(Dataset entries)
◆ ◆ ◆
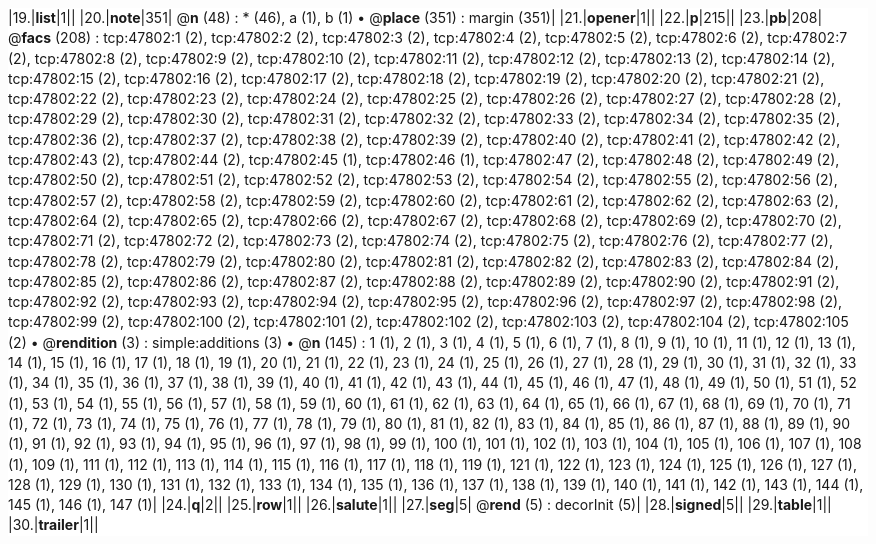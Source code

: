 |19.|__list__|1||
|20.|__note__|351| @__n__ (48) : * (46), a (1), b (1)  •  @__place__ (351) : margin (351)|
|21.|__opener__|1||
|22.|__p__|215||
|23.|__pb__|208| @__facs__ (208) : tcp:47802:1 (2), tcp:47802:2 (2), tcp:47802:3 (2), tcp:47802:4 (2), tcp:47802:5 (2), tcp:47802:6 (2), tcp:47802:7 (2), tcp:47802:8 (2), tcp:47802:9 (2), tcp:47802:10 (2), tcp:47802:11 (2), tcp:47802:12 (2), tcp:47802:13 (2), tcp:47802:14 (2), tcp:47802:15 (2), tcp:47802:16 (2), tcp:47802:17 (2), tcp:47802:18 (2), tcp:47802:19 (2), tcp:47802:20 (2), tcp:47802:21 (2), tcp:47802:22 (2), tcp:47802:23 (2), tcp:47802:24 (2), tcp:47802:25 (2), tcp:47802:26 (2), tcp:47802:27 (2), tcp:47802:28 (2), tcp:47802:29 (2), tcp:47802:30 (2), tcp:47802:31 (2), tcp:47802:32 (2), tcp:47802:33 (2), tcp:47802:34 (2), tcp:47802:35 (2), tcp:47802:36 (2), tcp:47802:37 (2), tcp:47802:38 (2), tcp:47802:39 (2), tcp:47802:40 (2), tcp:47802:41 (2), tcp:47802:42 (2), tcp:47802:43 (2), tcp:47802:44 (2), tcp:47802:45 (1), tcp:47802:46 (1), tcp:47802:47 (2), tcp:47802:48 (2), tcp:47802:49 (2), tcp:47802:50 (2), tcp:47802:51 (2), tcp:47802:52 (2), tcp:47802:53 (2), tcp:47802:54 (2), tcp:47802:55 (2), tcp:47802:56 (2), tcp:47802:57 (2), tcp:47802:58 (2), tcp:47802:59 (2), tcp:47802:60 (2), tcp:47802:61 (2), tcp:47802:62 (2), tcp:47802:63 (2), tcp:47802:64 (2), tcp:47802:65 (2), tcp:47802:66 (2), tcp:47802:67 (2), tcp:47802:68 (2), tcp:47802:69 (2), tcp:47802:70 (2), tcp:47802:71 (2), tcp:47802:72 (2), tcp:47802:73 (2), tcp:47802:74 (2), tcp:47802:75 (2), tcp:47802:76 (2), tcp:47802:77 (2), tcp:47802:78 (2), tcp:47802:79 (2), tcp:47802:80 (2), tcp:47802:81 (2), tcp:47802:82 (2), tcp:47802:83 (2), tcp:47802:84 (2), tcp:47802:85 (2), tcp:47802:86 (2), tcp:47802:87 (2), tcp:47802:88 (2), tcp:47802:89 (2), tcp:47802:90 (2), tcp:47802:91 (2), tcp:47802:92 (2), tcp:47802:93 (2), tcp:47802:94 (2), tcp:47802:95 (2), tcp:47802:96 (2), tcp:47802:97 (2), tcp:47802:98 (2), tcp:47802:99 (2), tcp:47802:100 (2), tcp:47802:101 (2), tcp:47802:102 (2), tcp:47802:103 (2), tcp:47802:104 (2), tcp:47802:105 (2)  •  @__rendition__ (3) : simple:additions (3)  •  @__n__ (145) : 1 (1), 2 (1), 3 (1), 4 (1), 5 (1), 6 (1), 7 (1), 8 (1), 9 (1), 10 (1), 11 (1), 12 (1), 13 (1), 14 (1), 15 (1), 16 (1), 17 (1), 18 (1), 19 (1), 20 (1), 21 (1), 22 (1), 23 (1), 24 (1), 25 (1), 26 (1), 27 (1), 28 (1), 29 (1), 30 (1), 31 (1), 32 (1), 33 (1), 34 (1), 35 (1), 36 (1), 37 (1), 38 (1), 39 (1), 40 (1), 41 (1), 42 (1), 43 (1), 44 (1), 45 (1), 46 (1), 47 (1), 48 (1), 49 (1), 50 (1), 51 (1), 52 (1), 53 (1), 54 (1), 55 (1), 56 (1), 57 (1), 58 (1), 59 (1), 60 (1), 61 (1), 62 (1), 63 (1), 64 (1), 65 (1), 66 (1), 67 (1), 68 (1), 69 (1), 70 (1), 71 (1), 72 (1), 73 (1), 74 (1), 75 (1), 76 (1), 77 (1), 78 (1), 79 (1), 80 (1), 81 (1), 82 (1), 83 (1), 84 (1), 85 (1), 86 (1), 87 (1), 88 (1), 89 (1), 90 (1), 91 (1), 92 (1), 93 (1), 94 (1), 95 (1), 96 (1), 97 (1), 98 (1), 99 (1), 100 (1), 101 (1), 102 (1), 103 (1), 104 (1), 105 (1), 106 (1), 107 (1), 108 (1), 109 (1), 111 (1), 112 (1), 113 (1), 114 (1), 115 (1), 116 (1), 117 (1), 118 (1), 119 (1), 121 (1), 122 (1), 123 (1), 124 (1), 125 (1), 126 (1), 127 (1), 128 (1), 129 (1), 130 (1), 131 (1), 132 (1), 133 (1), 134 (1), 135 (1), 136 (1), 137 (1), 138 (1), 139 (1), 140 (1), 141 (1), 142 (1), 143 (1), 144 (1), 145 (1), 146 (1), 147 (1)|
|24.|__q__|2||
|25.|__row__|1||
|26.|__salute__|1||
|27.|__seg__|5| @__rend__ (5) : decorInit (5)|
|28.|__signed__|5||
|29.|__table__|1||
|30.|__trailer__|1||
◆ ◆ ◆
Each line of the data above must be repeated exactly, images excluded.

#### THE ANSWER
Source code

: |19.|__list__|1||
|20.|__note__|351| @__n__ (48) : * (46), a (1), b (1)  •  @__place__ (351) : margin (351)|
|21.|__opener__|1||
|22.|__p__|215||
|23.|__pb__|208| @__facs__ (208) : tcp:47802:1 (2), tcp:47802:2 (2), tcp:47802:3 (2), tcp:47802:4 (2), tcp:47802:5 (2), tcp:47802:6 (2), tcp:47802:7 (2), tcp:47802:8 (2), tcp:47802:9 (2), tcp:47802:10 (2), tcp:47802:11 (2), tcp:47802:12 (2), tcp:47802:13 (2), tcp:47802:14 (2), tcp:47802:15 (2), tcp:47802:16 (2), tcp:47802:17 (2), tcp:47802:18 (2), tcp:47802:19 (2), tcp:47802:20 (2), tcp:47802:21 (2), tcp:47802:22 (2), tcp:47802:23 (2), tcp:47802:24 (2), tcp:47802:25 (2), tcp:47802:26 (2), tcp:47802:27 (2), tcp:47802:28 (2), tcp:47802:29 (2), tcp:47802:30 (2), tcp:47802:31 (2), tcp:47802:32 (2), tcp:47802:33 (2), tcp:47802:34 (2), tcp:47802:35 (2), tcp:47802:36 (2), tcp:47802:37 (2), tcp:47802:38 (2), tcp:47802:39 (2), tcp:47802:40 (2), tcp:47802:41 (2), tcp:47802:42 (2), tcp:47802:43 (2), tcp:47802:44 (2), tcp:47802:45 (1), tcp:47802:46 (1), tcp:47802:47 (2), tcp:47802:48 (2), tcp:47802:49 (2), tcp:47802:50 (2), tcp:47802:51 (2), tcp:47802:52 (2), tcp:47802:53 (2), tcp:47802:54 (2), tcp:47802:55 (2), tcp:47802:56 (2), tcp:47802:57 (2), tcp:47802:58 (2), tcp:47802:59 (2), tcp:47802:60 (2), tcp:47802:61 (2), tcp:47802:62 (2), tcp:47802:63 (2), tcp:47802:64 (2), tcp:47802:65 (2), tcp:47802:66 (2), tcp:47802:67 (2), tcp:47802:68 (2), tcp:47802:69 (2), tcp:47802:70 (2), tcp:47802:71 (2), tcp:47802:72 (2), tcp:47802:73 (2), tcp:47802:74 (2), tcp:47802:75 (2), tcp:47802:76 (2), tcp:47802:77 (2), tcp:47802:78 (2), tcp:47802:79 (2), tcp:47802:80 (2), tcp:47802:81 (2), tcp:47802:82 (2), tcp:47802:83 (2), tcp:47802:84 (2), tcp:47802:85 (2), tcp:47802:86 (2), tcp:47802:87 (2), tcp:47802:88 (2), tcp:47802:89 (2), tcp:47802:90 (2), tcp:47802:91 (2), tcp:47802:92 (2), tcp:47802:93 (2), tcp:47802:94 (2), tcp:47802:95 (2), tcp:47802:96 (2), tcp:47802:97 (2), tcp:47802:98 (2), tcp:47802:99 (2), tcp:47802:100 (2), tcp:47802:101 (2), tcp:47802:102 (2), tcp:47802:103 (2), tcp:47802:104 (2), tcp:47802:105 (2)  •  @__rendition__ (3) : simple:additions (3)  •  @__n__ (145) : 1 (1), 2 (1), 3 (1), 4 (1), 5 (1), 6 (1), 7 (1), 8 (1), 9 (1), 10 (1), 11 (1), 12 (1), 13 (1), 14 (1), 15 (1), 16 (1), 17 (1), 18 (1), 19 (1), 20 (1), 21 (1), 22 (1), 23 (1), 24 (1), 25 (1), 26 (1), 27 (1), 28 (1), 29 (1), 30 (1), 31 (1), 32 (1), 33 (1), 34 (1), 35 (1), 36 (1), 37 (1), 38 (1), 39 (1), 40 (1), 41 (1), 42 (1), 43 (1), 44 (1), 45 (1), 46 (1), 47 (1), 48 (1), 49 (1), 50 (1), 51 (1), 52 (1), 53 (1), 54 (1), 55 (1), 56 (1), 57 (1), 58 (1), 59 (1), 60 (1), 61 (1), 62 (1), 63 (1), 64 (1), 65 (1), 66 (1), 67 (1), 68 (1), 69 (1), 70 (1), 71 (1), 72 (1), 73 (1), 74 (1), 75 (1), 76 (1), 77 (1), 78 (1), 79 (1), 80 (1), 81 (1), 82 (1), 83 (1), 84 (1), 85 (1), 86 (1), 87 (1), 88 (1), 89 (1), 90 (1), 91 (1), 92 (1), 93 (1), 94 (1), 95 (1), 96 (1), 97 (1), 98 (1), 99 (1), 100 (1), 101 (1), 102 (1), 103 (1), 104 (1), 105 (1), 106 (1), 107 (1), 108 (1), 109 (1), 111 (1), 112 (1), 113 (1), 114 (1), 115 (1), 116 (1), 117 (1), 118 (1), 119 (1), 121 (1), 122 (1), 123 (1), 124 (1), 125 (1), 126 (1), 127 (1), 128 (1), 129 (1), 130 (1), 131 (1), 132 (1), 133 (1), 134 (1), 135 (1), 136 (1), 137 (1), 138 (1), 139 (1), 140 (1), 141 (1), 142 (1), 143 (1), 144 (1), 145 (1), 146 (1), 147 (1)|
|24.|__q__|2||
|25.|__row__|1||
|26.|__salute__|1||
|27.|__seg__|5| @__rend__ (5) : decorInit (5)|
|28.|__signed__|5||
|29.|__table__|1||
|30.|__trailer__|1||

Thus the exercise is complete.